** Activity **
Exactly the lines starting at the line containing "- ❌ Workspace dependency needs fixing" and ending at the line containing "- [x] Storybook stories" are to be written out from the listing below, both included.

== == ==

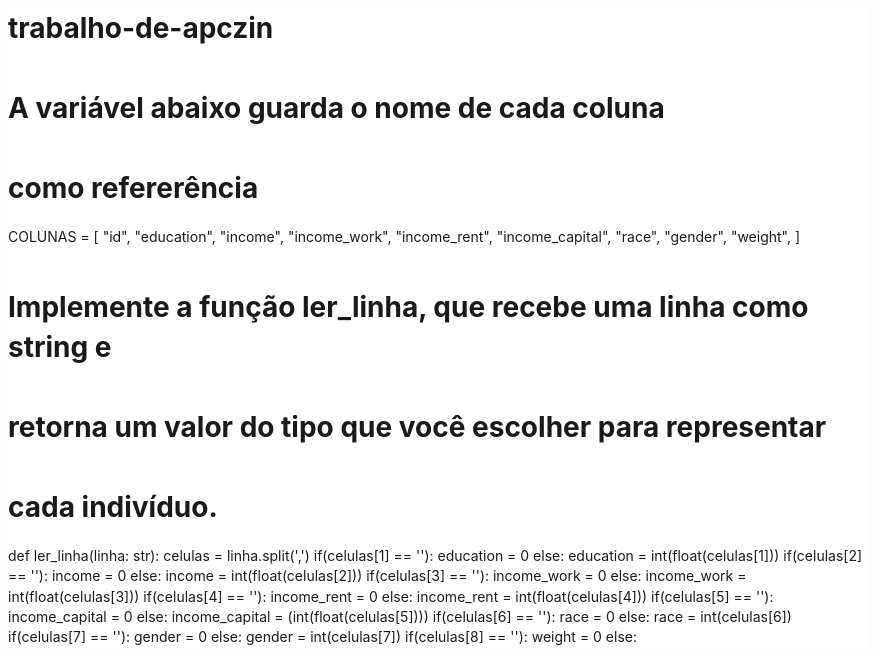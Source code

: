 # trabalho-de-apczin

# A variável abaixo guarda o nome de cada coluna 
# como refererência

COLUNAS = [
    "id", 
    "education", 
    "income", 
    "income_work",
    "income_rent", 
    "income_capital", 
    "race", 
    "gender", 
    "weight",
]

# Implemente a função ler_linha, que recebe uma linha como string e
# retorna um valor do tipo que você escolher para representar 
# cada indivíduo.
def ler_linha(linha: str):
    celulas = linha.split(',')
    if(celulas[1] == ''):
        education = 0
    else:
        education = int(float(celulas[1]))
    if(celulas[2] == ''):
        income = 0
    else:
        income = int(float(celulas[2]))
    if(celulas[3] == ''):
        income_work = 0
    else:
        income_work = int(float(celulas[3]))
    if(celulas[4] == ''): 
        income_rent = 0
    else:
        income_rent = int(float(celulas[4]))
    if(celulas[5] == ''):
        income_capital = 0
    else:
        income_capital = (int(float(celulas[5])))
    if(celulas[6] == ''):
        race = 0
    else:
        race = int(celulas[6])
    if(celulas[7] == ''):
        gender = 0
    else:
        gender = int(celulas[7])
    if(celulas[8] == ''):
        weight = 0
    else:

== == ==

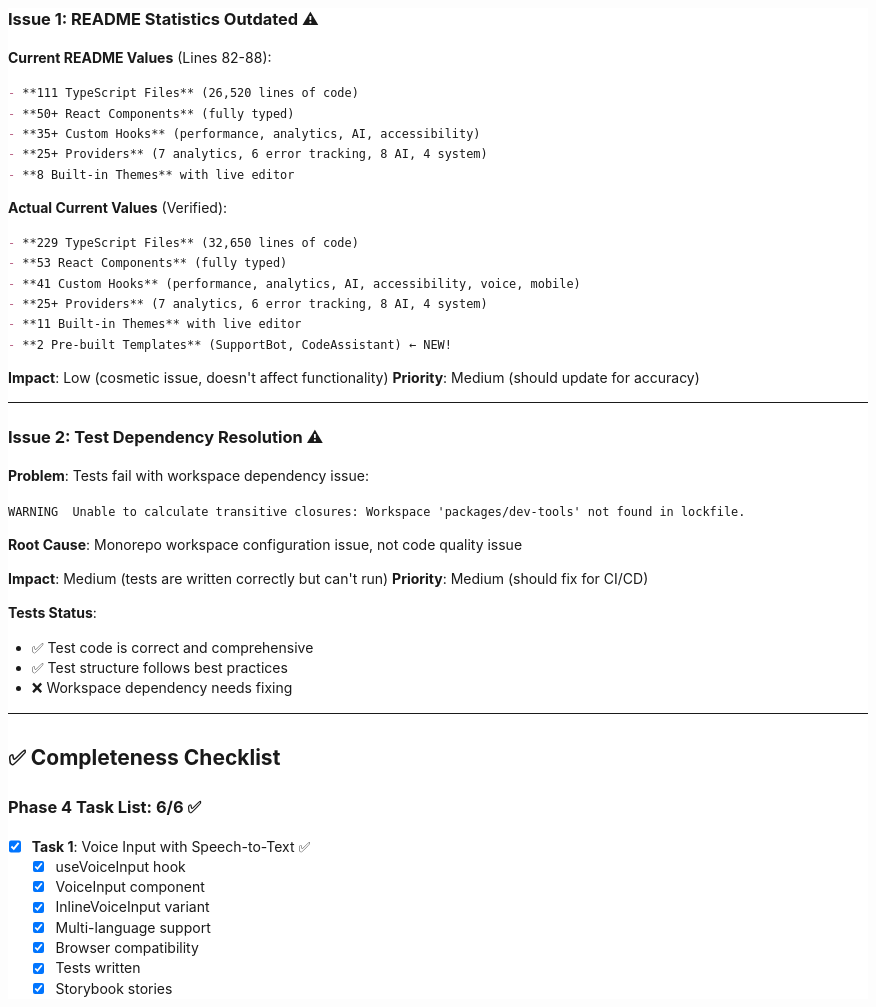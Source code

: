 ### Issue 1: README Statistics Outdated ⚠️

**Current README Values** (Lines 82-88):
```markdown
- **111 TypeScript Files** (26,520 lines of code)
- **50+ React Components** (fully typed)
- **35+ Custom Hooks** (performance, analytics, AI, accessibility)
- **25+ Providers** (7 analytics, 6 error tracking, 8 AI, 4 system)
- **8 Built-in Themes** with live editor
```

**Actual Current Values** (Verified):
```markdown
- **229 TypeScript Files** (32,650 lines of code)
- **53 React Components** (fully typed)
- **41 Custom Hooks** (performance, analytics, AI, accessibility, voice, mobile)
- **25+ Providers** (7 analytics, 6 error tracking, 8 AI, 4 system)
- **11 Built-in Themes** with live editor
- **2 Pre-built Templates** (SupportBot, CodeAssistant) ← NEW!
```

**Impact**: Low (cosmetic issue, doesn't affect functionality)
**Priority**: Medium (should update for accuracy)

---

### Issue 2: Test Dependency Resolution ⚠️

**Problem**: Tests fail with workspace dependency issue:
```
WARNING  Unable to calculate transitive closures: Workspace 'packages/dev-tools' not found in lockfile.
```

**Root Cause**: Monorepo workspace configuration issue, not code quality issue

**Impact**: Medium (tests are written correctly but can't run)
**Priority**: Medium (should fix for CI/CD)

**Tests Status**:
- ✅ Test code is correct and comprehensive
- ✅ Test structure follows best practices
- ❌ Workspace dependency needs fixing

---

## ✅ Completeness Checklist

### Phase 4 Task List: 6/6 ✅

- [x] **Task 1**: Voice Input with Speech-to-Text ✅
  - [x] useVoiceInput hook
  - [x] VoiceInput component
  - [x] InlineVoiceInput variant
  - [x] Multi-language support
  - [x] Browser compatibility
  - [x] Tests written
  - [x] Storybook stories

== == ==

** Answer box **
- ❌ Workspace dependency needs fixing

---

## ✅ Completeness Checklist

### Phase 4 Task List: 6/6 ✅

- [x] **Task 1**: Voice Input with Speech-to-Text ✅
  - [x] useVoiceInput hook
  - [x] VoiceInput component
  - [x] InlineVoiceInput variant
  - [x] Multi-language support
  - [x] Browser compatibility
  - [x] Tests written
  - [x] Storybook stories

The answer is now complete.